L’abolizione delle nove Province siciliane, entro dicembre 2013, si trascinerà dietro, inevitabilmente, la problematica relativa a 6.500 unità di personale e, incredibilmente, a ben 260 società partecipate con al seguito relativo personale e consigli di amministrazione.
E’ da questi numeri “drammatici” che deve partire qualsiasi confronto sul futuro degli entiu intermedi. “Sin dall’inizio del vertice, è apparso chiaro che i delegati del governo non avessero un’idea precisa su cosa trattare realmente né, tantomeno, hanno presentato una proposta governativa sul futuro del personale provinciale e della moltitudine di dipendenti delle società partecipate ad esse collegate – dicono i rappresentanti dei sindacati dei regionali Cobas e Sadirs preoccupati dall’arrivo in regione di questo ulteriore ingente flusso di dipendenti -.
“Preoccupazione e irritazione è stata espressa da quasi tutte le organizzazioni sindacali – si legge in una nota cobas – che hanno denunciato l’incomprensibile quanto preoccupante comportamento del governo su questa vicenda che, certamente, rischia di disperdere preziosissime professionalità e produrre nuovi disoccupati, oltreché, fra l’altro, dare un grave colpo alla cultura siciliana con la chiusura di licei linguistici e istituti musicali (AFAM), mandando sulla strada docenti e interrompendo la continuità didattica agli studenti”.
“Rispediamo al mittente – dichiarano i segretari generali del Cobas-Codir, Marcello Minio e Dario Matranga e del Sadirs, Fulvio Pantano – ogni eventuale proposta avanzata che preveda l’accollo alla Regione del personale delle province e, ancor meno, delle loro società partecipate. Ciò, fra l’altro, rappresenterebbe una pietra tombale sulla situazione di circa 1000 precari regionali per i quali da tempo rivendichiamo una stabilizzazione ragionevole che, invece, fino ad oggi è stata osteggiata da chi, demagogicamente, promette soluzioni in contrasto con leggi anche costituzionali. Ipotesi del genere rappresenterebbero anche la vanificazione di ogni speranza di carriera bloccata, alla Regione, da oltre vent’anni”.

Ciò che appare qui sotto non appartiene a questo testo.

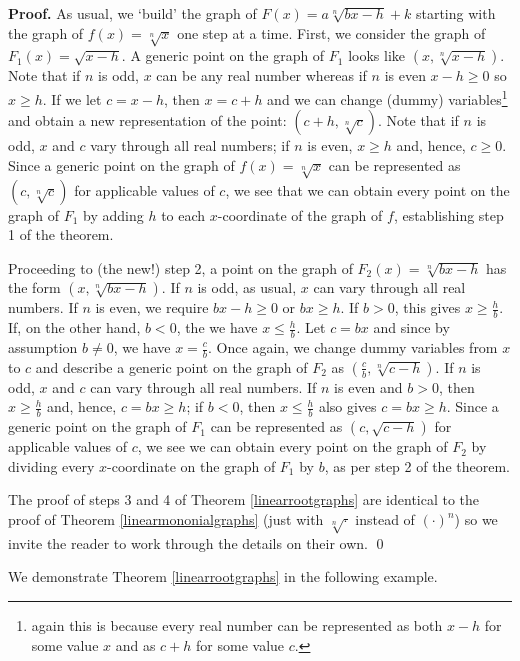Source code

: \documentclass{ximera}
\begin{document}

 {\bf Proof.}  As usual, we `build' the graph of $F(x) = a \sqrt[n]{bx-h}+k$ starting with the graph of $f(x) = \sqrt[n]{x}$ one step at a time.  First, we consider the graph of $F_{1}(x) = \sqrt{x-h}$.  A generic point on the graph of $F_{1}$ looks like $(x, \sqrt[n]{x-h})$.  Note that if $n$ is odd, $x$ can be any real number whereas if $n$ is even $x-h \geq 0$ so $x \geq h$.   If we let $c = x-h$, then $x = c+h$ and we can change (dummy) variables\footnote{again this is because every real number can be represented as both $x-h$ for some value $x$ and as $c+h$  for some value $c$.} and obtain a new representation of the point: $(c+h, \sqrt[n]{c})$.  Note that if $n$ is odd, $x$ and $c$ vary through all real numbers;  if $n$ is even, $x \geq h$ and, hence,  $c \geq 0$.  Since a generic point on the graph of $f(x) = \sqrt[n]{x}$ can be represented as $(c, \sqrt[n]{c})$ for applicable values of $c$, we see that we can obtain every point on the graph of $F_{1}$ by adding $h$ to each $x$-coordinate of the graph of $f$, establishing step 1 of the theorem.  
 
Proceeding to (the new!) step 2, a point on the graph of $F_{2}(x) = \sqrt[n]{bx-h}$ has the form $(x, \sqrt[n]{bx-h})$.  If $n$ is odd, as usual, $x$ can vary through all real numbers.  If $n$ is even, we require $bx-h \geq 0$ or $bx \geq h$.  If $b>0$, this gives $x \geq \frac{h}{b}$.  If, on the other hand, $b<0$, the we have $x \leq \frac{h}{b}$.   Let  $c = bx$ and since by assumption $b \neq 0$, we have $x = \frac{c}{b}$. Once again, we change dummy variables from $x$ to $c$ and describe a generic point on the graph of $F_{2}$ as $\left( \frac{c}{b}, \sqrt[n]{c - h} \right)$.  If $n$ is odd, $x$ and $c$ can vary through all real numbers.  If $n$ is even and $b>0$, then $x \geq \frac{h}{b}$ and, hence, $c = bx \geq h$;  if $b<0$, then $x \leq \frac{h}{b}$ also gives $c = bx \geq h$.  Since a generic point on the graph of $F_{1}$ can be represented as $(c, \sqrt{c-h})$ for applicable values of $c$, we see we can obtain every point on the graph of $F_{2}$ by dividing every $x$-coordinate on the graph of $F_{1}$ by $b$, as per step 2 of the theorem.

The proof of steps 3 and 4 of Theorem \ref{linearrootgraphs} are identical to the proof of  Theorem \ref{linearmononialgraphs} (just with $\sqrt[n]{\cdot}$ instead of $( \cdot )^n$) so we invite the reader to work through the details on their own.  \qed

We  demonstrate Theorem \ref{linearrootgraphs} in the following example.
\end{document}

“6.500 dipendenti di ruolo e 260 società partecipate provenienti dalle province – continuano i tre segretari generali – hanno il sacrosanto diritto al mantenimento dei livelli occupazionali ma rappresentano un carico troppo gravoso per una Regione già “azzannata” nelle proprie finanze con una prospettiva sempre più nera per l’amministrazione e i siciliani. Invitiamo, perciò, il governo regionale a verificare la possibilità, in un momento di così grave crisi, di rimodulare il progetto di abolizione delle nove province siciliane, ridisegnando un processo graduale che preveda espresse garanzie occupazionali e giuridiche-economiche per tutto il personale anche attraverso processi di accompagnamento alla pensione”.

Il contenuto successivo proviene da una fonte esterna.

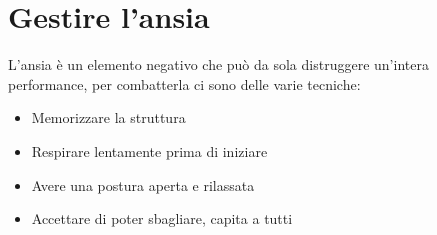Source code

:\documentclass[12pt,a4paper]{article}
\let\oldsection\section
\renewcommand{\section}{\clearpage\oldsection}
\begin{document}
\section{Gestire l'ansia}
L'ansia è un elemento negativo che può da sola distruggere un'intera performance, per combatterla ci sono delle varie tecniche:
\begin{itemize}
    \item Memorizzare la struttura
    \item Respirare lentamente prima di iniziare
    \item Avere una postura aperta e rilassata
    \item Accettare di poter sbagliare, capita a tutti
\end{itemize}
\end{document}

“Auspichiamo – concludono i segretari generali dei sindacati autonomi Cobas/Codir e Sadirs – un serio ravvedimento della politica siciliana sui tempi di esecuzione dell’intero progetto di riordino degli enti locali siciliani e, invece, invitiamo il governo a un concreto potenziamento degli apparati amministrativi che possa costituire il presupposto per un serio rilancio economico di tutti i comuni siciliani; evitando, altresì, il ricorso a soluzioni disastrose come l’aumento dell’Irpef che servirebbe a deprimere, ancor di più, e irrimediabilmente tutti i lavoratori siciliani e, conseguentemente, l’intera economia dell’Isola premiando, seppur involontariamente, ancora una volta le scelte degli evasori”.